▶ WHAT YOU WILL DO
Leave out any pictures and transcribe all other data below exactly.

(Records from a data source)
•••••

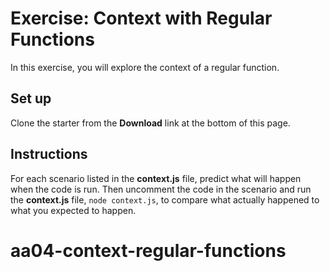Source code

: # Exercise: Context with Regular Functions

In this exercise, you will explore the context of a regular function.

## Set up

Clone the starter from the **Download** link at the bottom of this page.

## Instructions

For each scenario listed in the __context.js__ file, predict what will happen
when the code is run. Then uncomment the code in the scenario and run the
__context.js__ file, `node context.js`, to compare what actually happened to
what you expected to happen.
# aa04-context-regular-functions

•••••

▶ REPLY
Source code

: # Exercise: Context with Regular Functions

In this exercise, you will explore the context of a regular function.

## Set up

Clone the starter from the **Download** link at the bottom of this page.

## Instructions

For each scenario listed in the __context.js__ file, predict what will happen
when the code is run. Then uncomment the code in the scenario and run the
__context.js__ file, `node context.js`, to compare what actually happened to
what you expected to happen.
# aa04-context-regular-functions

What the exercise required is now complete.